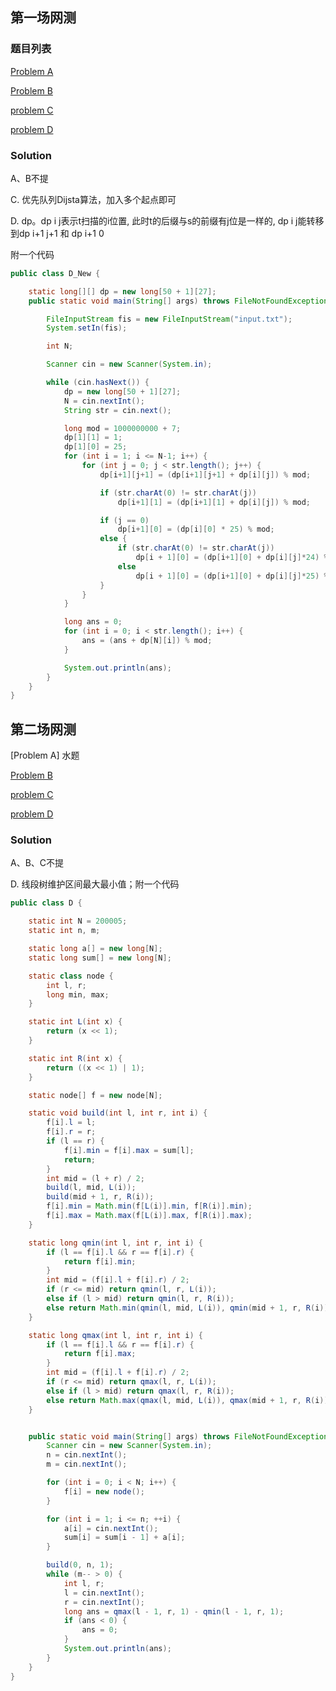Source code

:
## 第一场网测

### 题目列表

[Problem A](https://github.com/Beyyes/IndeedTokyoWebTest2018/blob/master/A.png)

[Problem B](https://github.com/Beyyes/IndeedTokyoWebTest2018/blob/master/B.png)

[problem C](https://github.com/Beyyes/IndeedTokyoWebTest2018/blob/master/C.png)

[problem D](https://github.com/Beyyes/IndeedTokyoWebTest2018/blob/master/D.png)


### Solution

A、B不提

C. 优先队列Dijsta算法，加入多个起点即可

D. dp。dp i j表示t扫描的i位置, 此时t的后缀与s的前缀有j位是一样的, dp i j能转移到dp i+1 j+1 和 dp i+1 0

附一个代码
```java
public class D_New {

    static long[][] dp = new long[50 + 1][27];
    public static void main(String[] args) throws FileNotFoundException {

        FileInputStream fis = new FileInputStream("input.txt");
        System.setIn(fis);

        int N;

        Scanner cin = new Scanner(System.in);

        while (cin.hasNext()) {
            dp = new long[50 + 1][27];
            N = cin.nextInt();
            String str = cin.next();

            long mod = 1000000000 + 7;
            dp[1][1] = 1;
            dp[1][0] = 25;
            for (int i = 1; i <= N-1; i++) {
                for (int j = 0; j < str.length(); j++) {
                    dp[i+1][j+1] = (dp[i+1][j+1] + dp[i][j]) % mod;

                    if (str.charAt(0) != str.charAt(j))
                        dp[i+1][1] = (dp[i+1][1] + dp[i][j]) % mod;

                    if (j == 0)
                        dp[i+1][0] = (dp[i][0] * 25) % mod;
                    else {
                        if (str.charAt(0) != str.charAt(j))
                            dp[i + 1][0] = (dp[i+1][0] + dp[i][j]*24) % mod;
                        else
                            dp[i + 1][0] = (dp[i+1][0] + dp[i][j]*25) % mod;
                    }
                }
            }

            long ans = 0;
            for (int i = 0; i < str.length(); i++) {
                ans = (ans + dp[N][i]) % mod;
            }

            System.out.println(ans);
        }
    }
}
```

## 第二场网测

[Problem A] 水题

[Problem B](https://github.com/Beyyes/IndeedTokyoWebTest2018/blob/master/B.pdf)

[problem C](https://github.com/Beyyes/IndeedTokyoWebTest2018/blob/master/C.pdf)

[problem D](https://github.com/Beyyes/IndeedTokyoWebTest2018/blob/master/D.pdf)

### Solution

A、B、C不提

D. 线段树维护区间最大最小值；附一个代码

```java
public class D {

    static int N = 200005;
    static int n, m;

    static long a[] = new long[N];
    static long sum[] = new long[N];

    static class node {
        int l, r;
        long min, max;
    }

    static int L(int x) {
        return (x << 1);
    }

    static int R(int x) {
        return ((x << 1) | 1);
    }

    static node[] f = new node[N];

    static void build(int l, int r, int i) {
        f[i].l = l;
        f[i].r = r;
        if (l == r) {
            f[i].min = f[i].max = sum[l];
            return;
        }
        int mid = (l + r) / 2;
        build(l, mid, L(i));
        build(mid + 1, r, R(i));
        f[i].min = Math.min(f[L(i)].min, f[R(i)].min);
        f[i].max = Math.max(f[L(i)].max, f[R(i)].max);
    }

    static long qmin(int l, int r, int i) {
        if (l == f[i].l && r == f[i].r) {
            return f[i].min;
        }
        int mid = (f[i].l + f[i].r) / 2;
        if (r <= mid) return qmin(l, r, L(i));
        else if (l > mid) return qmin(l, r, R(i));
        else return Math.min(qmin(l, mid, L(i)), qmin(mid + 1, r, R(i)));
    }

    static long qmax(int l, int r, int i) {
        if (l == f[i].l && r == f[i].r) {
            return f[i].max;
        }
        int mid = (f[i].l + f[i].r) / 2;
        if (r <= mid) return qmax(l, r, L(i));
        else if (l > mid) return qmax(l, r, R(i));
        else return Math.max(qmax(l, mid, L(i)), qmax(mid + 1, r, R(i)));
    }


    public static void main(String[] args) throws FileNotFoundException {
        Scanner cin = new Scanner(System.in);
        n = cin.nextInt();
        m = cin.nextInt();

        for (int i = 0; i < N; i++) {
            f[i] = new node();
        }

        for (int i = 1; i <= n; ++i) {
            a[i] = cin.nextInt();
            sum[i] = sum[i - 1] + a[i];
        }

        build(0, n, 1);
        while (m-- > 0) {
            int l, r;
            l = cin.nextInt();
            r = cin.nextInt();
            long ans = qmax(l - 1, r, 1) - qmin(l - 1, r, 1);
            if (ans < 0) {
                ans = 0;
            }
            System.out.println(ans);
        }
    }
}
```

*YOUR OBJECTIVE*: Only the line with "C. 优先队列Dijsta算法，加入多个起点即可" and those preceding it, back to the first line of the entries, should be repeated exactly, without pictures.

*FINISHED EXERCISE*:
Source code

:
## 第一场网测

### 题目列表

[Problem A](https://github.com/Beyyes/IndeedTokyoWebTest2018/blob/master/A.png)

[Problem B](https://github.com/Beyyes/IndeedTokyoWebTest2018/blob/master/B.png)

[problem C](https://github.com/Beyyes/IndeedTokyoWebTest2018/blob/master/C.png)

[problem D](https://github.com/Beyyes/IndeedTokyoWebTest2018/blob/master/D.png)


### Solution

A、B不提

C. 优先队列Dijsta算法，加入多个起点即可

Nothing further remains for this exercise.